**Required work**.
For the entries below, repeat exactly each line starting with the one that contains "At response level, $R(y\mid" and going on through the one that contains "Reporting claim-level labels, their", and no others.

**Provided material**.
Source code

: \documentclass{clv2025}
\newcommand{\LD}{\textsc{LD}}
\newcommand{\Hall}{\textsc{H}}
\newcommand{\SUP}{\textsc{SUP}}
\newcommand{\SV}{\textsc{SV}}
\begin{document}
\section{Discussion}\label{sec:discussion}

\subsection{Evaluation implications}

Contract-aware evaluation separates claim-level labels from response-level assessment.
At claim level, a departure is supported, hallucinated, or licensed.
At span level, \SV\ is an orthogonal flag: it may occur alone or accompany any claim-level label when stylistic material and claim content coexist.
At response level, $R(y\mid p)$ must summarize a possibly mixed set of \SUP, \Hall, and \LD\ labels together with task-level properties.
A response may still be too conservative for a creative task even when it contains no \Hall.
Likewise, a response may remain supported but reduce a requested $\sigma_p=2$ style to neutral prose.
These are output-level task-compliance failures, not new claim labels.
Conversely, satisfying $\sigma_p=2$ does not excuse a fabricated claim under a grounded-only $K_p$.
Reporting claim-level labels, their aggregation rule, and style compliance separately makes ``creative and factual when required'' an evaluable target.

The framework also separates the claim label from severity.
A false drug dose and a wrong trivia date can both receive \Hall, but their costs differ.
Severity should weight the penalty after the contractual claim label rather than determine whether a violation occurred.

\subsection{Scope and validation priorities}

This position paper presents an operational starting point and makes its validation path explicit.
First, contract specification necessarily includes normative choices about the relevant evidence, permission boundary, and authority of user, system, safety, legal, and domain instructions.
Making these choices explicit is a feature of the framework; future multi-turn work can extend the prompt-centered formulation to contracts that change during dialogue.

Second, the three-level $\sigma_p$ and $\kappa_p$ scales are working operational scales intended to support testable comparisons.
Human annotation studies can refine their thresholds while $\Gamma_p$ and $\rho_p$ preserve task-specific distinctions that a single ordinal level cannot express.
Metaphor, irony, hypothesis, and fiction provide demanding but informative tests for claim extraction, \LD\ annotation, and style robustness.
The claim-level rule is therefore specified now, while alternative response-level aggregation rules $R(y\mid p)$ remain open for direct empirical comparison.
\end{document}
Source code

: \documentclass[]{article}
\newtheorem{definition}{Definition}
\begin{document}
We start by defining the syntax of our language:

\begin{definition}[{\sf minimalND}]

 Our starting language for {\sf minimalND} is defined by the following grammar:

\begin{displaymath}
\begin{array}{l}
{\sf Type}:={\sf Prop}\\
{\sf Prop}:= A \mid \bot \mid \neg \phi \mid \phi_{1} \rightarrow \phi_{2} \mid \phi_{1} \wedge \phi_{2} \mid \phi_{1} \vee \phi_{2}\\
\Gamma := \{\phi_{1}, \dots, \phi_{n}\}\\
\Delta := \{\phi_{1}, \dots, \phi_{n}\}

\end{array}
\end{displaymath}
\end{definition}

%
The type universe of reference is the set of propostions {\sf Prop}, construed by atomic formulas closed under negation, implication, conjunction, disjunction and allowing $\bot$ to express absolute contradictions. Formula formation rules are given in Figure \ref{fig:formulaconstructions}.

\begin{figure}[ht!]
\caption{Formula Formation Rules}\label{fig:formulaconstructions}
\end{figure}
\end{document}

**Answer**.
At response level, $R(y\mid p)$ must summarize a possibly mixed set of \SUP, \Hall, and \LD\ labels together with task-level properties.
A response may still be too conservative for a creative task even when it contains no \Hall.
Likewise, a response may remain supported but reduce a requested $\sigma_p=2$ style to neutral prose.
These are output-level task-compliance failures, not new claim labels.
Conversely, satisfying $\sigma_p=2$ does not excuse a fabricated claim under a grounded-only $K_p$.
Reporting claim-level labels, their aggregation rule, and style compliance separately makes ``creative and factual when required'' an evaluable target.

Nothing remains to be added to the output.